I work with a bunch of teachers and asked them how students fail their class. The same way most students fail is the same way a lot of eaters screw up their nutrition.
Do they turn in awful work worthy of a failing grade? Or does it have to do with their conduct in class?
It turns out the most common way to fail a class isn't from lackluster work or misbehaving, it's from putting up zeros.
Who doesn't remember the occasional assignment skip?
"My shows are on tonight, this isn't getting done."
"10 point assignment? I can afford a few zeros." I would think.
When I got grounded for nearly failing I had to cut back on my shows and stop blanking my homework.
A zero out of 10 might not sound like a big deal but they compound quickly to plummet grades.
Several teachers I know echo "If you show up and put in effort you will not fail," to their students when they begin a semester.
I say almost the same thing when I start working with clients on their movement and eating.
And I've noticed the same effect after clients get going. They start strong - often completing all their 'homework' and sticking their workouts only to miss a meal or two one day and some exercise the next.
This is the equivalent of skipping an assignment in school. It may seem trivial and one or two won't do much but there is real danger in letting one or two slide into a habit of skipping. Having that happen in school is confirmed by a bunch of teachers to be the only way to fail. Dieting is similar.
So what are the homework assignments in dieting? Simply: log what you eat.
Almost every one of us has a super computer in our pocket linked to a database with millions of foods. We can use this tool to track four numbers that give us crazy control over our body composition. They are protein, carbs, fats, and calories.

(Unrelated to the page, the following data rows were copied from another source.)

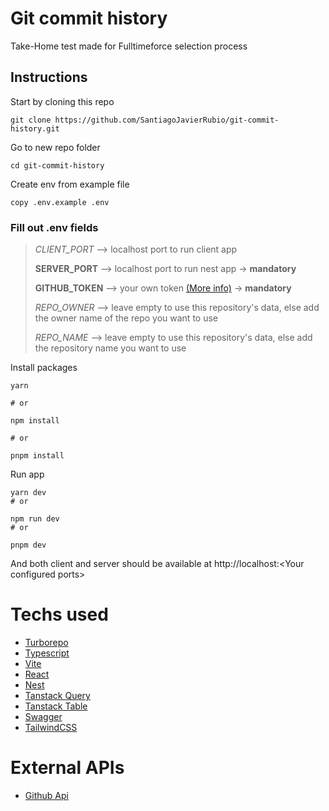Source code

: # Git commit history
Take-Home test made for Fulltimeforce selection process

## Instructions
Start by cloning this repo
```
git clone https://github.com/SantiagoJavierRubio/git-commit-history.git
```
Go to new repo folder
```
cd git-commit-history
```
Create env from example file
```
copy .env.example .env
```

### Fill out .env fields
> *CLIENT_PORT* --> localhost port to run client app 
> 
> **SERVER_PORT** --> localhost port to run nest app -> **mandatory**
> 
> **GITHUB_TOKEN** --> your own token [(More info)](https://docs.github.com/en/authentication/keeping-your-account-and-data-secure/managing-your-personal-access-tokens#creating-a-personal-access-token-classic) -> **mandatory**
>
> *REPO_OWNER* --> leave empty to use this repository's data, else add the owner name of the repo you want to use
>
> *REPO_NAME* --> leave empty to use this repository's data, else add the repository name you want to use

Install packages
```
yarn

# or

npm install

# or

pnpm install
```

Run app
```
yarn dev
# or

npm run dev
# or

pnpm dev
```

And both client and server should be available at http://localhost:\<Your configured ports>

# Techs used

* [Turborepo](https://turbo.build/repo)
* [Typescript](https://www.typescriptlang.org/)
* [Vite](https://vitejs.dev/)
* [React](https://react.dev/)
* [Nest](https://nestjs.com/)
* [Tanstack Query](https://tanstack.com/query/v4/docs/react/overview)
* [Tanstack Table](https://tanstack.com/table/v8)
* [Swagger](https://swagger.io/specification/)
* [TailwindCSS](https://tailwindcss.com/)

# External APIs

* [Github Api](https://docs.github.com/en/rest?apiVersion=2022-11-28)

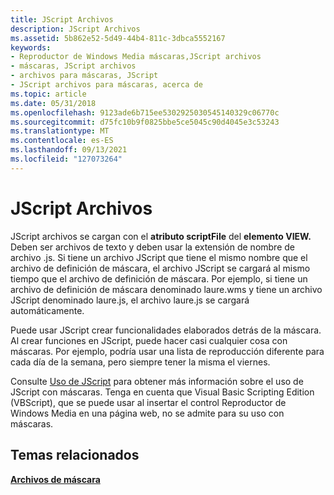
 ```yaml
---
title: JScript Archivos
description: JScript Archivos
ms.assetid: 5b862e52-5d49-44b4-811c-3dbca5552167
keywords:
- Reproductor de Windows Media máscaras,JScript archivos
- máscaras, JScript archivos
- archivos para máscaras, JScript
- JScript archivos para máscaras, acerca de
ms.topic: article
ms.date: 05/31/2018
ms.openlocfilehash: 9123ade6b715ee5302925030545140329c06770c
ms.sourcegitcommit: d75fc10b9f0825bbe5ce5045c90d4045e3c53243
ms.translationtype: MT
ms.contentlocale: es-ES
ms.lasthandoff: 09/13/2021
ms.locfileid: "127073264"
---
```

# <a name="jscript-files"></a>JScript Archivos

JScript archivos se cargan con el **atributo scriptFile** del **elemento VIEW.** Deben ser archivos de texto y deben usar la extensión de nombre de archivo .js. Si tiene un archivo JScript que tiene el mismo nombre que el archivo de definición de máscara, el archivo JScript se cargará al mismo tiempo que el archivo de definición de máscara. Por ejemplo, si tiene un archivo de definición de máscara denominado laure.wms y tiene un archivo JScript denominado laure.js, el archivo laure.js se cargará automáticamente.

Puede usar JScript crear funcionalidades elaborados detrás de la máscara. Al crear funciones en JScript, puede hacer casi cualquier cosa con máscaras. Por ejemplo, podría usar una lista de reproducción diferente para cada día de la semana, pero siempre tener la misma el viernes.

Consulte [Uso de JScript](using-jscript.md) para obtener más información sobre el uso de JScript con máscaras. Tenga en cuenta que Visual Basic Scripting Edition (VBScript), que se puede usar al insertar el control Reproductor de Windows Media en una página web, no se admite para su uso con máscaras.

## <a name="related-topics"></a>Temas relacionados

<dl> <dt>

[**Archivos de máscara**](skin-files.md)
</dt> </dl>

 

 




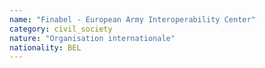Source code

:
 ```yaml
---
name: "Finabel - European Army Interoperability Center"
category: civil_society
nature: "Organisation internationale"
nationality: BEL
---
```

    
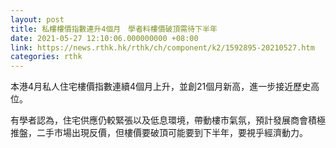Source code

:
 ```yaml
---
layout: post
title: 私樓樓價指數連升4個月　學者料樓價破頂需待下半年
date: 2021-05-27 12:10:06.000000000 +08:00
link: https://news.rthk.hk/rthk/ch/component/k2/1592895-20210527.htm
categories: rthk
---
```


本港4月私人住宅樓價指數連續4個月上升，並創21個月新高，進一步接近歷史高位。

有學者認為，住宅供應仍較緊張以及低息環境，帶動樓市氣氛，預計發展商會積極推盤，二手市場出現反價，但樓價要破頂可能要到下半年，要視乎經濟動力。
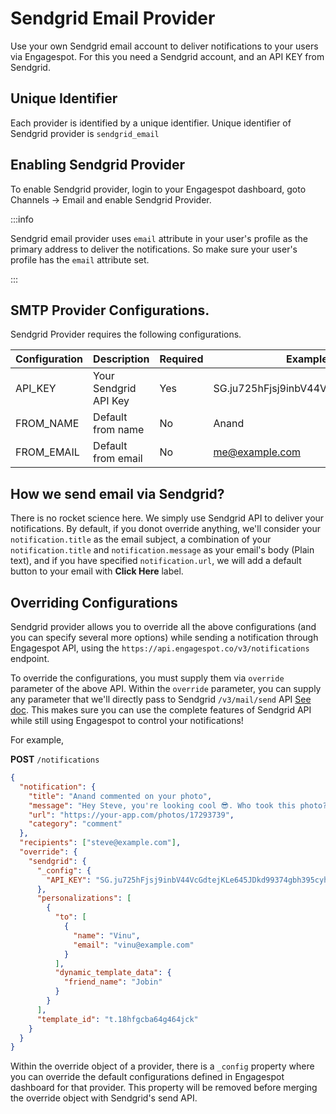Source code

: # Sendgrid Email Provider

Use your own Sendgrid email account to deliver notifications to your users via Engagespot. For this you need a Sendgrid account, and an API KEY from Sendgrid.

## Unique Identifier

Each provider is identified by a unique identifier. Unique identifier of Sendgrid provider is `sendgrid_email`

## Enabling Sendgrid Provider

To enable Sendgrid provider, login to your Engagespot dashboard, goto Channels -> Email and enable Sendgrid Provider.

:::info

Sendgrid email provider uses `email` attribute in your user's profile as the primary address to deliver the notifications. So make sure your user's profile has the `email` attribute set.

:::

## SMTP Provider Configurations.

Sendgrid Provider requires the following configurations.

| Configuration | Description           | Required | Example                             |
| ------------- | --------------------- | -------- | ----------------------------------- |
| API_KEY       | Your Sendgrid API Key | Yes      | SG.ju725hFjsj9inbV44VctejKLe64lo8vc |
| FROM_NAME     | Default from name     | No       | Anand                               |
| FROM_EMAIL    | Default from email    | No       | me@example.com                      |

## How we send email via Sendgrid?

There is no rocket science here. We simply use Sendgrid API to deliver your notifications. By default, if you donot override anything, we'll consider your `notification.title` as the email subject, a combination of your `notification.title` and `notification.message` as your email's body (Plain text), and if you have specified `notification.url`, we will add a default button to your email with **Click Here** label.

## Overriding Configurations

Sendgrid provider allows you to override all the above configurations (and you can specify several more options) while sending a notification through Engagespot API, using the `https://api.engagespot.co/v3/notifications` endpoint.

To override the configurations, you must supply them via `override` parameter of the above API. Within the `override` parameter, you can supply any parameter that we'll directly pass to Sendgrid `/v3/mail/send` API [See doc](https://docs.sendgrid.com/api-reference/mail-send/mail-send). This makes sure you can use the complete features of Sendgrid API while still using Engagespot to control your notifications!

For example,

**POST** `/notifications`

```json
{
  "notification": {
    "title": "Anand commented on your photo",
    "message": "Hey Steve, you're looking cool 😎. Who took this photo?",
    "url": "https://your-app.com/photos/17293739",
    "category": "comment"
  },
  "recipients": ["steve@example.com"],
  "override": {
    "sendgrid": {
      "_config": {
        "API_KEY": "SG.ju725hFjsj9inbV44VcGdtejKLe645JDkd99374gbh395cyhRg424Goloplo8vc"
      },
      "personalizations": [
        {
          "to": [
            {
              "name": "Vinu",
              "email": "vinu@example.com"
            }
          ],
          "dynamic_template_data": {
            "friend_name": "Jobin"
          }
        }
      ],
      "template_id": "t.18hfgcba64g464jck"
    }
  }
}
```

Within the override object of a provider, there is a `_config` property where you can override the default configurations defined in Engagespot dashboard for that provider. This property will be removed before merging the override object with Sendgrid's send API.
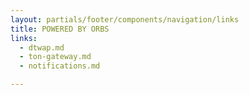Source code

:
 ```yaml
---
layout: partials/footer/components/navigation/links
title: POWERED BY ORBS
links:
  - dtwap.md
  - ton-gateway.md
  - notifications.md

---
```


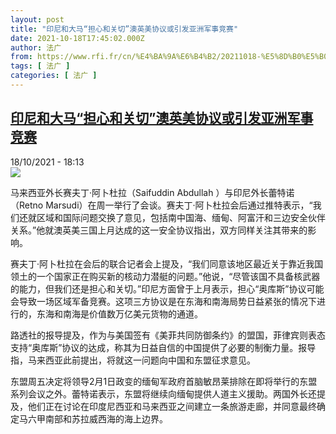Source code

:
 ```yaml
---
layout: post
title: "印尼和大马“担心和关切”澳英美协议或引发亚洲军事竞赛"
date: 2021-10-18T17:45:02.000Z
author: 法广
from: https://www.rfi.fr/cn/%E4%BA%9A%E6%B4%B2/20211018-%E5%8D%B0%E5%B0%BC%E5%92%8C%E5%A4%A7%E9%A9%AC-%E6%8B%85%E5%BF%83%E5%92%8C%E5%85%B3%E5%88%87-%E5%A5%A5%E5%BA%93%E6%96%AF%E5%8D%8F%E8%AE%AE%E6%88%96%E5%BC%95%E5%8F%91%E4%BA%9A%E6%B4%B2%E5%86%9B%E4%BA%8B%E7%AB%9E%E8%B5%9B
tags: [ 法广 ]
categories: [ 法广 ]
---
```

<!--1634579102000-->
[印尼和大马“担心和关切”澳英美协议或引发亚洲军事竞赛](https://www.rfi.fr/cn/%E4%BA%9A%E6%B4%B2/20211018-%E5%8D%B0%E5%B0%BC%E5%92%8C%E5%A4%A7%E9%A9%AC-%E6%8B%85%E5%BF%83%E5%92%8C%E5%85%B3%E5%88%87-%E5%A5%A5%E5%BA%93%E6%96%AF%E5%8D%8F%E8%AE%AE%E6%88%96%E5%BC%95%E5%8F%91%E4%BA%9A%E6%B4%B2%E5%86%9B%E4%BA%8B%E7%AB%9E%E8%B5%9B)
------

<div>
<div>18/10/2021 - 18:13</div><img src="https://s.rfi.fr/media/display/ec8da572-302c-11ec-9a70-005056a97e36/Capture-835.PNG"><div >                    <p>马来西亚外长赛夫丁·阿卜杜拉（Saifuddin Abdullah ）与印尼外长蕾特诺（Retno Marsudi）在周一举行了会谈。赛夫丁·阿卜杜拉会后通过推特表示，“我们还就区域和国际问题交换了意见，包括南中国海、缅甸、阿富汗和三边安全伙伴关系。”他就澳英美三国上月达成的这一安全协议指出，双方同样关注其带来的影响。</p><p>赛夫丁·阿卜杜拉在会后的联合记者会上提及，“我们同意该地区最近关于靠近我国领土的一个国家正在购买新的核动力潜艇的问题。”他说，“尽管该国不具备核武器的能力，但我们还是担心和关切。”印尼方面曾于上月表示，担心“奥库斯”协议可能会导致一场区域军备竞赛。这项三方协议是在东海和南海局势日益紧张的情况下进行的，东海和南海是价值数万亿美元货物的通道。</p><p>路透社的报导提及，作为与美国签有《美菲共同防御条约》的盟国，菲律宾则表态支持“奥库斯”协议的达成，称其为日益自信的中国提供了必要的制衡力量。报导指，马来西亚此前提出，将就这一问题向中国和东盟征求意见。</p><p>东盟周五决定将领导2月1日政变的缅甸军政府首脑敏昂莱排除在即将举行的东盟系列会议之外。蕾特诺表示，东盟将继续向缅甸提供人道主义援助。两国外长还提及，他们正在讨论在印度尼西亚和马来西亚之间建立一条旅游走廊，并同意最终确定马六甲南部和苏拉威西海的海上边界。</p>                                            <div data-selfpromo-newsletter>    </div>    <div data-selfpromo-app>    </div>                </div>
</div>
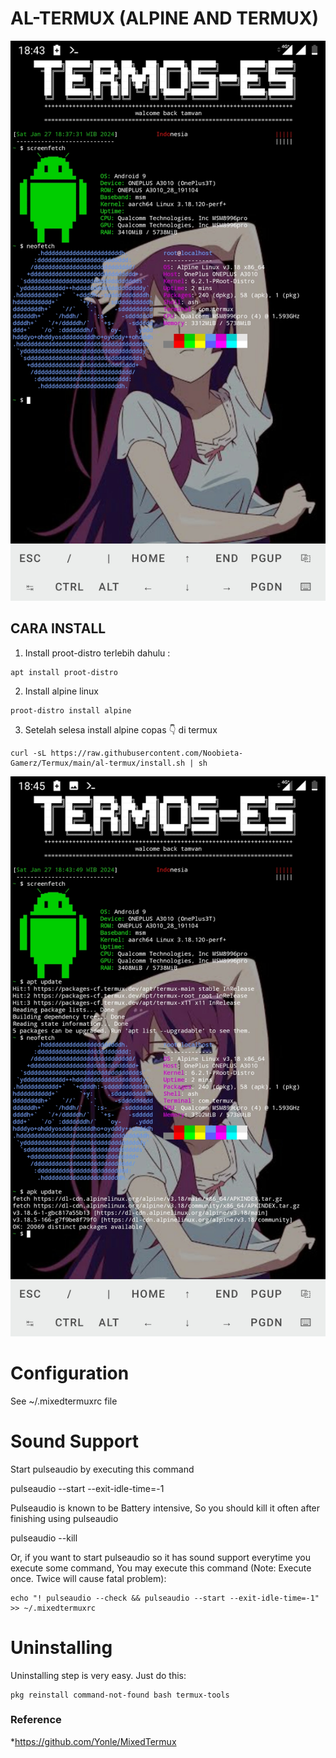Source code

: AL-TERMUX (ALPINE AND TERMUX)
=============================
![noobieta screenshot](https://github.com/Noobieta-Gamerz/Termux/blob/main/al-termux/Screenshot_20240127-184323.jpg)
## CARA INSTALL
1. Install proot-distro terlebih dahulu :
```
apt install proot-distro
```
2. Install alpine linux
```
proot-distro install alpine
```
3. Setelah selesa install alpine copas 👇 di termux
```
curl -sL https://raw.githubusercontent.com/Noobieta-Gamerz/Termux/main/al-termux/install.sh | sh
```
![noobieta screenshoot](https://github.com/Noobieta-Gamerz/Termux/blob/main/al-termux/Screenshot_20240127-184531.jpg)

Configuration
=============
See ~/.mixedtermuxrc file

Sound Support
=============
Start pulseaudio by executing this command

  pulseaudio --start --exit-idle-time=-1

Pulseaudio is known to be Battery intensive, So you should kill it often after finishing using pulseaudio

  pulseaudio --kill

Or, if you want to start pulseaudio so it has sound support everytime you execute some command, You may execute this command (Note: Execute once. Twice will cause fatal problem):

```
echo "! pulseaudio --check && pulseaudio --start --exit-idle-time=-1" >> ~/.mixedtermuxrc
```
Uninstalling
============
Uninstalling step is very easy. Just do this:
```
pkg reinstall command-not-found bash termux-tools
```
### Reference
*https://github.com/Yonle/MixedTermux
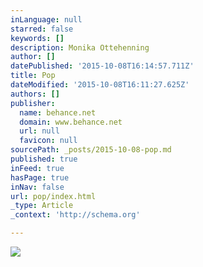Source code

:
 ```yaml
---
inLanguage: null
starred: false
keywords: []
description: Monika Ottehenning
author: []
datePublished: '2015-10-08T16:14:57.711Z'
title: Pop
dateModified: '2015-10-08T16:11:27.625Z'
authors: []
publisher:
  name: behance.net
  domain: www.behance.net
  url: null
  favicon: null
sourcePath: _posts/2015-10-08-pop.md
published: true
inFeed: true
hasPage: true
inNav: false
url: pop/index.html
_type: Article
_context: 'http://schema.org'

---
```

![](https://m2.behance.net/rendition/pm/16734411/disp/81844bc705850f2c41db735708320ef3.jpg)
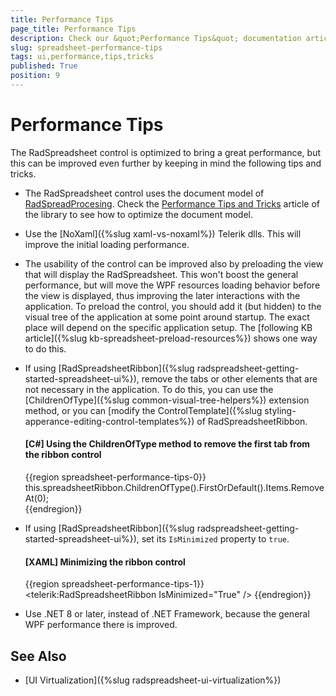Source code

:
 ```yaml
---
title: Performance Tips
page_title: Performance Tips
description: Check our &quot;Performance Tips&quot; documentation article for the RadSpreadsheet WPF control.
slug: spreadsheet-performance-tips
tags: ui,performance,tips,tricks
published: True
position: 9
---
```


# Performance Tips

The RadSpreadsheet control is optimized to bring a great performance, but this can be improved even further by keeping in mind the following tips and tricks.

* The  RadSpreadsheet control uses the document model of [RadSpreadProcesing](https://docs.telerik.com/devtools/document-processing/libraries/radspreadprocessing/overview). Check the [Performance Tips and Tricks](https://docs.telerik.com/devtools/document-processing/libraries/radspreadprocessing/performance) article of the library to see how to optimize the document model.

* Use the [NoXaml]({%slug xaml-vs-noxaml%}) Telerik dlls. This will improve the initial loading performance. 

* The usability of the control can be improved also by preloading the view that will display the RadSpreadsheet. This won't boost the general performance, but will move the WPF resources loading behavior before the view is displayed, thus improving the later interactions with the application. To preload the control, you should add it (but hidden) to the visual tree of the application at some point around startup. The exact place will depend on the specific application setup. The [following KB article]({%slug kb-spreadsheet-preload-resources%}) shows one way to do this.

* If using [RadSpreadsheetRibbon]({%slug radspreadsheet-getting-started-spreadsheet-ui%}), remove the tabs or other elements that are not necessary in the application. To do this, you can use the [ChildrenOfType]({%slug common-visual-tree-helpers%}) extension method, or you can [modify the ControlTemplate]({%slug styling-apperance-editing-control-templates%}) of RadSpreadsheetRibbon.

	#### __[C#] Using the ChildrenOfType method to remove the first tab from the ribbon control__
	{{region spreadsheet-performance-tips-0}}
		this.spreadsheetRibbon.ChildrenOfType<RadRibbonView>().FirstOrDefault().Items.RemoveAt(0);  
	{{endregion}}

* If using [RadSpreadsheetRibbon]({%slug radspreadsheet-getting-started-spreadsheet-ui%}), set its `IsMinimized` property to `true`.
	
	#### __[XAML] Minimizing the ribbon control__
	{{region spreadsheet-performance-tips-1}}
		<telerik:RadSpreadsheetRibbon IsMinimized="True" />
	{{endregion}}

* Use .NET 8 or later, instead of .NET Framework, because the general WPF performance there is improved.

## See Also  

* [UI Virtualization]({%slug radspreadsheet-ui-virtualization%})
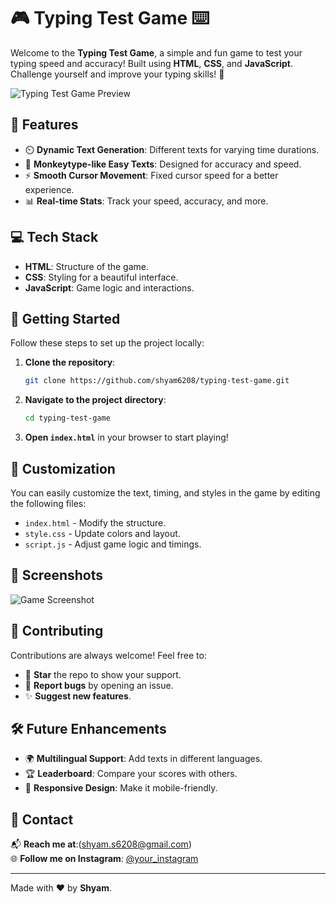 # 🎮 **Typing Test Game** ⌨️

Welcome to the **Typing Test Game**, a simple and fun game to test your typing speed and accuracy! Built using **HTML**, **CSS**, and **JavaScript**. Challenge yourself and improve your typing skills! 🚀

![Typing Test Game Preview](https://via.placeholder.com/800x400) <!-- Replace with an actual screenshot or GIF -->

## 🎯 **Features**
- ⏲️ **Dynamic Text Generation**: Different texts for varying time durations.
- 📝 **Monkeytype-like Easy Texts**: Designed for accuracy and speed.
- ⚡ **Smooth Cursor Movement**: Fixed cursor speed for a better experience.
- 📊 **Real-time Stats**: Track your speed, accuracy, and more.

## 💻 **Tech Stack**
- **HTML**: Structure of the game.
- **CSS**: Styling for a beautiful interface.
- **JavaScript**: Game logic and interactions.

## 🚀 **Getting Started**

Follow these steps to set up the project locally:

1. **Clone the repository**:
    ```bash
    git clone https://github.com/shyam6208/typing-test-game.git
    ```
2. **Navigate to the project directory**:
    ```bash
    cd typing-test-game
    ```
3. **Open `index.html`** in your browser to start playing!

## 🎨 **Customization**

You can easily customize the text, timing, and styles in the game by editing the following files:
- `index.html` - Modify the structure.
- `style.css` - Update colors and layout.
- `script.js` - Adjust game logic and timings.

## 📸 **Screenshots**

![Game Screenshot](https://drive.google.com/file/d/1vEGX5MtFmSzeV9MgEiiSn6bO7kb5zcOm/view?usp=sharing) <!-- Replace with actual scrnshots -->

## 🤝 **Contributing**

Contributions are always welcome! Feel free to:
- 🌟 **Star** the repo to show your support.
- 🐛 **Report bugs** by opening an issue.
- ✨ **Suggest new features**.

## 🛠️ **Future Enhancements**
- 🌍 **Multilingual Support**: Add texts in different languages.
- 🏆 **Leaderboard**: Compare your scores with others.
- 📱 **Responsive Design**: Make it mobile-friendly.

## 📧 **Contact**

📬 **Reach me at**:(shyam.s6208@gmail.com)  
🌐 **Follow me on Instagram**: [@your_instagram](https://instagram.com/your_instagram)  

---

Made with ❤️ by **Shyam**.
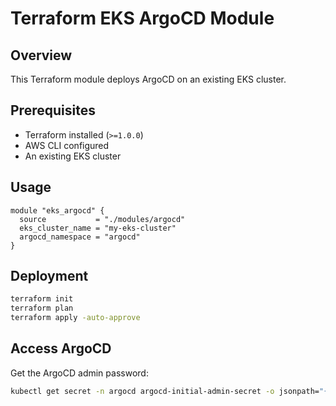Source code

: # Terraform EKS ArgoCD Module

## Overview
This Terraform module deploys ArgoCD on an existing EKS cluster.

## Prerequisites
- Terraform installed (`>=1.0.0`)
- AWS CLI configured
- An existing EKS cluster

## Usage
```hcl
module "eks_argocd" {
  source           = "./modules/argocd"
  eks_cluster_name = "my-eks-cluster"
  argocd_namespace = "argocd"
}
```

## Deployment
```sh
terraform init
terraform plan
terraform apply -auto-approve
```

## Access ArgoCD
Get the ArgoCD admin password:
```sh
kubectl get secret -n argocd argocd-initial-admin-secret -o jsonpath="{.data.password}" | base64 -d
```
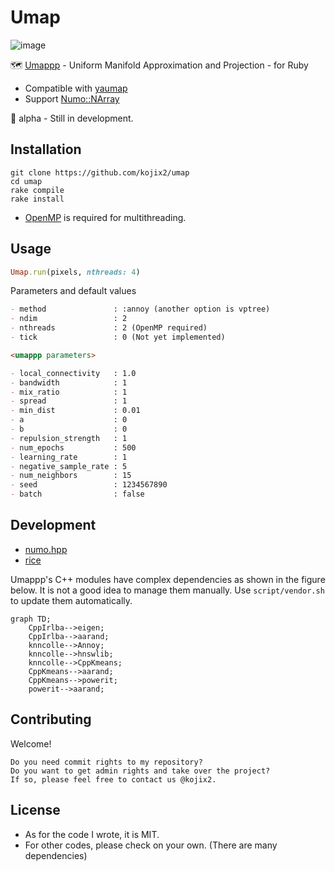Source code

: # Umap

![image](https://user-images.githubusercontent.com/5798442/155692246-fa8e0fb0-33c2-4265-a1bf-228d4f80ebdb.png)

🗺️ [Umappp](https://github.com/LTLA/umappp) - Uniform Manifold Approximation and Projection - for Ruby

* Compatible with [yaumap](https://github.com/LTLA/yaumap)
* Support [Numo::NArray](https://github.com/ruby-numo/numo-narray)

🚧 alpha - Still in development.

## Installation

```
git clone https://github.com/kojix2/umap
cd umap
rake compile
rake install
```

* [OpenMP](https://www.openmp.org) is required for multithreading.

## Usage

```ruby
Umap.run(pixels, nthreads: 4)
```

Parameters and default values

```markdown
- method               : :annoy (another option is vptree)
- ndim                 : 2
- nthreads             : 2 (OpenMP required)
- tick                 : 0 (Not yet implemented)

<umappp parameters>

- local_connectivity   : 1.0
- bandwidth            : 1
- mix_ratio            : 1
- spread               : 1
- min_dist             : 0.01
- a                    : 0
- b                    : 0
- repulsion_strength   : 1
- num_epochs           : 500
- learning_rate        : 1
- negative_sample_rate : 5
- num_neighbors        : 15
- seed                 : 1234567890
- batch                : false
```

## Development

* [numo.hpp](https://github.com/ankane/numo.hpp)
* [rice](https://github.com/jasonroelofs/rice)

Umappp's C++ modules have complex dependencies as shown in the figure below. It is not a good idea to manage them manually. Use `script/vendor.sh` to update them automatically.

```mermaid
graph TD;
    CppIrlba-->eigen;
    CppIrlba-->aarand;
    knncolle-->Annoy;
    knncolle-->hnswlib;
    knncolle-->CppKmeans;
    CppKmeans-->aarand;
    CppKmeans-->powerit;
    powerit-->aarand;
```

## Contributing

Welcome!

    Do you need commit rights to my repository?
    Do you want to get admin rights and take over the project?
    If so, please feel free to contact us @kojix2.

## License

* As for the code I wrote, it is MIT.
* For other codes, please check on your own. (There are many dependencies)
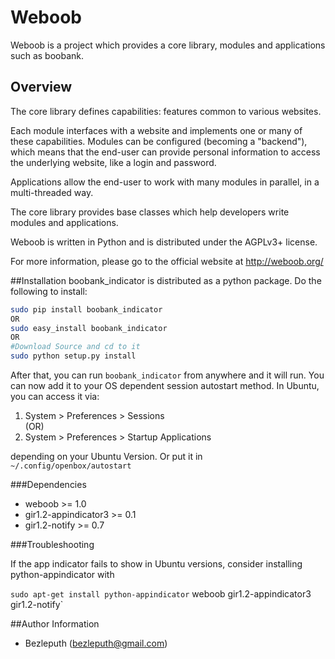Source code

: Weboob
==========

Weboob is a project which provides a core library, modules and applications
such as boobank.

Overview
--------

The core library defines capabilities: features common to various websites.

Each module interfaces with a website and implements one or many of these
capabilities. Modules can be configured (becoming a "backend"), which means
that the end-user can provide personal information to access the underlying
website, like a login and password.

Applications allow the end-user to work with many modules in parallel,
in a multi-threaded way.

The core library provides base classes which help developers write
modules and applications.

Weboob is written in Python and is distributed under the AGPLv3+ license.

For more information, please go to the official website at http://weboob.org/


##Installation
boobank_indicator is distributed as a python package. Do the following to install:

``` sh
sudo pip install boobank_indicator
OR
sudo easy_install boobank_indicator
OR
#Download Source and cd to it
sudo python setup.py install
```

After that, you can run `boobank_indicator` from anywhere and it will run. You can
now add it to your OS dependent session autostart method. In Ubuntu, you can
access it via: 

1. System > Preferences > Sessions  
(OR)
2. System > Preferences > Startup Applications 

depending on your Ubuntu Version. Or put it in `~/.config/openbox/autostart` 

###Dependencies

  - weboob >= 1.0
  - gir1.2-appindicator3 >= 0.1
  - gir1.2-notify >= 0.7

###Troubleshooting

If the app indicator fails to show in Ubuntu versions, consider installing 
python-appindicator with

`sudo apt-get install python-appindicator` weboob gir1.2-appindicator3 gir1.2-notify`

##Author Information
- Bezleputh (<bezleputh@gmail.com>)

Each time we eat we check how many grams of those nutrients the food we're eating contains. By doing so we have knowledge to make a decision about the next food we eat that never existed before. If the last meal I ate was full of carbs and protein then I know I need to get some fat at the next one. Each time I enter a log of what I ate I increase the potency of the next eating decision I make. Each time I skip a log the next meal becomes a guess - the same as a zero out of 10 or skipping an assignment.
I wondered about kids who turned in work that was wrong or bad. Do they run the risk of failing? And if we carry the analog to nutrition would dieters who enter food logs that aren't correct still benefit?
"If there is effort, even if it is really bad and incorrect we can work to improve. This forms the basis for all learning and helps to empower kids to know that no matter how hard they struggle, they can improve as long as they keep showing up" a principal told me.
Ditto for food. As a matter of fact no one's food logs are 100% accurate. And they don't need to be. Any logs are infinitely more accurate than no logs. C's and D's - the equivalent of 6 and 7 out of 10 can earn you a college degree. Any food logs that similarly C and D level can get you lean and keep you there. There just has to be some type of entry and effort.
The surest way to failure is to blank your assignments both in the classrooms of school and logging of your food.